Opportunities for the wealth manager include, but are not limited to:
- Fees for completion of the financial plan;
- Becoming a trusted advisor of a business owner years before the exit, and providing consulting;
- During the term of the “exit planning”, the 401(k) and IRA money might be easily transitioned to their trusted financial advisor;
- At the time of exit, assuming: (1) there is a significant liquidity event; and (2) you have been providing advice to the business owner for years; you have the strongest opportunity of capturing more assets under management;
- Throughout the process, providing advice on risk tolerance, the financial position of the owner outside of the business, what if occurrences (e.g., death, divorce or disability of owner), and family needs;
- Years after the exit, continuing to manage assets and act as the financial planner and wealth advisor for the owner and his/her family.
As with most business transactions and personal planning, it is important to incorporate the CPA early and throughout the business and personal life process. To begin within exit planning, we request that the CPA:
- Normalize financials (determining EBITDA and adjustments thereto, from solid financials after the CPA cleans thereto) to get a good idea of the true value a potential buyer would pay for the business;
- Review financial and accounting policies and procedures to ensure the company is financially and accounting sound, and start remedying any issues well before a sell of the business;
- Review tax returns and tax accounting thereto, to remedy issues hopefully well before sell of the business;
- Potentially assisting with valuing the business; and
- Assist in establishing key metrics that are important to the business.
During the exit process the CPA will assist with:
- Reviewing any key person and executive compensation plans for tax compliance;
- Analyzing and assisting with the allocations of the purchase price;
- Assisting with due diligence; and
- Reviewing and advising on the structure of the sale and the tax ramifications thereto.
It is a common thought among CPA’s that if they help the business sell then they will lose a client. This may or may not be true but the reality is what is best for the business owner must drive our concerns, including the fact that the business owner is going to exit their business at some point and we would like to see them exit successfully realizing maximum value.
The estate planning attorney needs to be involved early in the process to facilitate the “what if” occurrences for the owner, such as upon death, divorce, and/or disability. One of the largest assets of the owner will more than likely be the business. What happens on one of these occurrences to the business? What we see in many cases is that financial planning, tax planning, estate planning and charitable planning are all done is silos and not coordinated thereto. This many time leads to extreme confusion to the owner, and “which counselor” to believe.

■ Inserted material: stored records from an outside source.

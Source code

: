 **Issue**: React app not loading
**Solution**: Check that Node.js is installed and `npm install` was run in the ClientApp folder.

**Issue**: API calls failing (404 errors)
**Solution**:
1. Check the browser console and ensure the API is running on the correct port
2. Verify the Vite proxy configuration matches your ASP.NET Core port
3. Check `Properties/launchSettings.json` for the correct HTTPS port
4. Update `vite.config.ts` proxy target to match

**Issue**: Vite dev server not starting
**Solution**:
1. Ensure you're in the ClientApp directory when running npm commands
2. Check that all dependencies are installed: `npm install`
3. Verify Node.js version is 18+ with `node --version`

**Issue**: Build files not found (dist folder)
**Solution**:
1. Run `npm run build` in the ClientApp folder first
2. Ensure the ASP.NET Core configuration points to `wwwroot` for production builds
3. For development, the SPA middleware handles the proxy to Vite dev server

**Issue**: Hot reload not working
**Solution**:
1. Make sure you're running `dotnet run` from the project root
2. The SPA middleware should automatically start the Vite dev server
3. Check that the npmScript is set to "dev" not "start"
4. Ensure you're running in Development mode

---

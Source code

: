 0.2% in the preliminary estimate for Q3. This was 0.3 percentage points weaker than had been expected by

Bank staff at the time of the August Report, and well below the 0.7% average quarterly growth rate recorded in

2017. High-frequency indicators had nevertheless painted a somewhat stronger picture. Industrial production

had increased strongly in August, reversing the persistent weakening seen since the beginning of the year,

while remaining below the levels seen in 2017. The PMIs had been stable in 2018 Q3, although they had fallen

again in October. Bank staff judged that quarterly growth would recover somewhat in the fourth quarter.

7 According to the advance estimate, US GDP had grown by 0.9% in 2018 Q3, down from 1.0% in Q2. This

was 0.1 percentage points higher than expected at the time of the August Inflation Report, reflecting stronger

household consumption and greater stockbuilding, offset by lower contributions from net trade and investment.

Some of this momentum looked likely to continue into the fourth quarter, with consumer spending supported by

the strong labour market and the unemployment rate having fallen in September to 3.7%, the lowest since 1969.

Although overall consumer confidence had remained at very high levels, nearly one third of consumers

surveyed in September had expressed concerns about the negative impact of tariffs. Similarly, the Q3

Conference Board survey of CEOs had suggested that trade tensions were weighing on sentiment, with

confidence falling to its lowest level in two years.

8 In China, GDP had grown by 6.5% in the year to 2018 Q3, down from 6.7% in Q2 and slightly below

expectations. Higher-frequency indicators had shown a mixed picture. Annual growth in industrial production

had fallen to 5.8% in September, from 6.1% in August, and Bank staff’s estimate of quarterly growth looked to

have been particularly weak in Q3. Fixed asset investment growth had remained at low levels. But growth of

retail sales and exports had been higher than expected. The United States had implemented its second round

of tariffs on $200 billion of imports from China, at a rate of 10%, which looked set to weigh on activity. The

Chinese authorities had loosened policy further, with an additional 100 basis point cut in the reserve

Hopefully long before any letter of intent is provided to the business owner, the estate planning attorney fully knows the needs of the family via the wealth planner, the family members and the owner’s desires upon his death. Transfers of ownership interest a few years prior to a sale could allow significant tax savings. These are key concepts and planning that needs to be addressed on the front end of the exit planning engagement, and throughout the engagement as “life” happens.
The business attorney who has been actively assisting in negotiating contracts, reviewing contracts and regularly acting as a counselor for the business needs to fully grasp the exit planning and collaboration thereto.

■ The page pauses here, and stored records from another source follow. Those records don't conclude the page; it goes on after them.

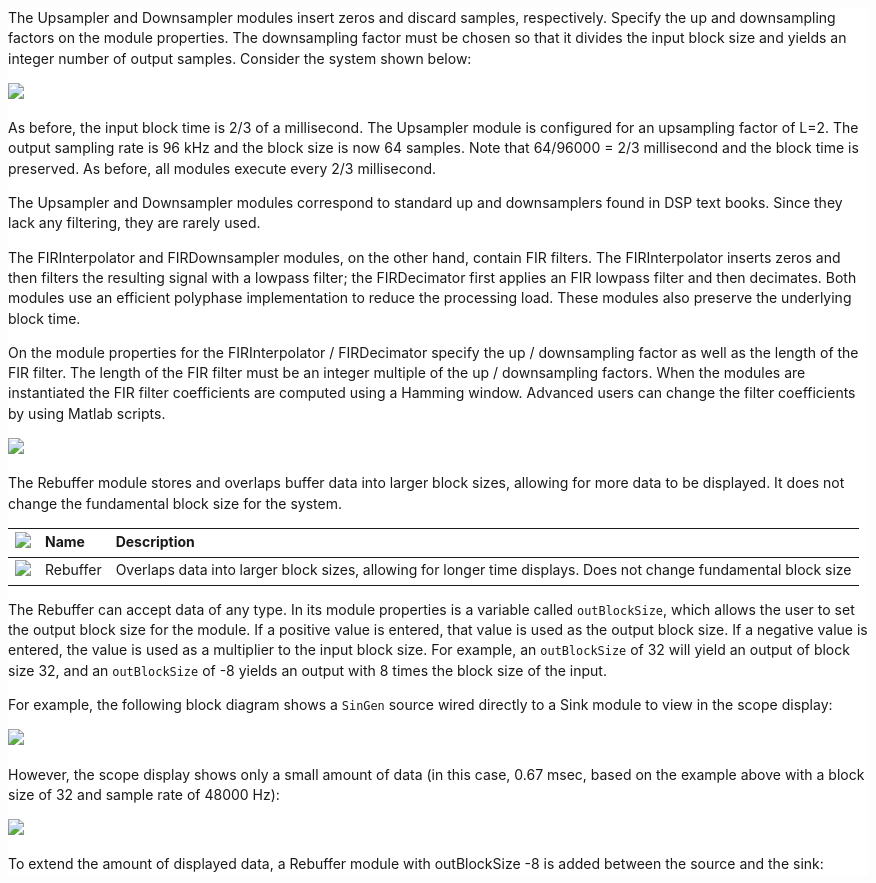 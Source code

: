 The Upsampler and Downsampler modules insert zeros and discard samples, respectively. Specify the up and downsampling factors on the module properties. The downsampling factor must be chosen so that it divides the input block size and yields an integer number of output samples. Consider the system shown below:

![](../../../.gitbook/assets/259.png)

As before, the input block time is 2/3 of a millisecond. The Upsampler module is configured for an upsampling factor of L=2. The output sampling rate is 96 kHz and the block size is now 64 samples. Note that 64/96000 = 2/3 millisecond and the block time is preserved. As before, all modules execute every 2/3 millisecond.

The Upsampler and Downsampler modules correspond to standard up and downsamplers found in DSP text books. Since they lack any filtering, they are rarely used.

The FIRInterpolator and FIRDownsampler modules, on the other hand, contain FIR filters. The FIRInterpolator inserts zeros and then filters the resulting signal with a lowpass filter; the FIRDecimator first applies an FIR lowpass filter and then decimates. Both modules use an efficient polyphase implementation to reduce the processing load. These modules also preserve the underlying block time.

On the module properties for the FIRInterpolator / FIRDecimator specify the up / downsampling factor as well as the length of the FIR filter. The length of the FIR filter must be an integer multiple of the up / downsampling factors. When the modules are instantiated the FIR filter coefficients are computed using a Hamming window. Advanced users can change the filter coefficients by using Matlab scripts.

![](../../../.gitbook/assets/260.png)

The Rebuffer module stores and overlaps buffer data into larger block sizes, allowing for more data to be displayed. It does not change the fundamental block size for the system.

| ![](../../../.gitbook/assets/261.png) | Name | Description |
| :--- | :--- | :--- |
| ![](../../../.gitbook/assets/261.png) | Rebuffer | Overlaps data into larger block sizes, allowing for longer time displays. Does not change fundamental block size |

The Rebuffer can accept data of any type. In its module properties is a variable called `outBlockSize`, which allows the user to set the output block size for the module. If a positive value is entered, that value is used as the output block size. If a negative value is entered, the value is used as a multiplier to the input block size. For example, an `outBlockSize` of 32 will yield an output of block size 32, and an `outBlockSize` of -8 yields an output with 8 times the block size of the input.

For example, the following block diagram shows a `SinGen` source wired directly to a Sink module to view in the scope display:

![](../../../.gitbook/assets/262.png)

However, the scope display shows only a small amount of data \(in this case, 0.67 msec, based on the example above with a block size of 32 and sample rate of 48000 Hz\):

![](../../../.gitbook/assets/263.png)

To extend the amount of displayed data, a Rebuffer module with outBlockSize -8 is added between the source and the sink:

Such attorney will probably assist in analyzing the issues with a transfer of assets or ownership interest, analyzing the legal structure and how to remedy issues thereto. Such counsel might be a key person to know the “issues” and “internal” problems inside the business that might impede a sell. The business attorney, with tax knowledge, can also assist with restructuring the client’s operations. Finally, the business attorney who is actively involved in mergers and acquisitions can provide advice and drafting for due diligence, letter of intents and closing documents thereto.
Life insurance can play a critical role in the overall financial and business plan.
Key people are critical to the business. We use life insurance to reduce risk in the area of key people. We should obtain key person coverage on key people to indemnify the business if the key person passes.
Life insurance, if structure properly, can be used as a retention tool. It can be used as a golden handcuff and a golden parachute. The business owner wants to keep the employee with the firm to help them grow and succeed long term. With the right strategy, the key person will less likely leave if they are leaving a reward on the table. In regards to a potential buyer, they are concerned that key management my exit after the sale and worst case scenario take customers with them and compete against them. A properly structure retention plan reduces the risk of this.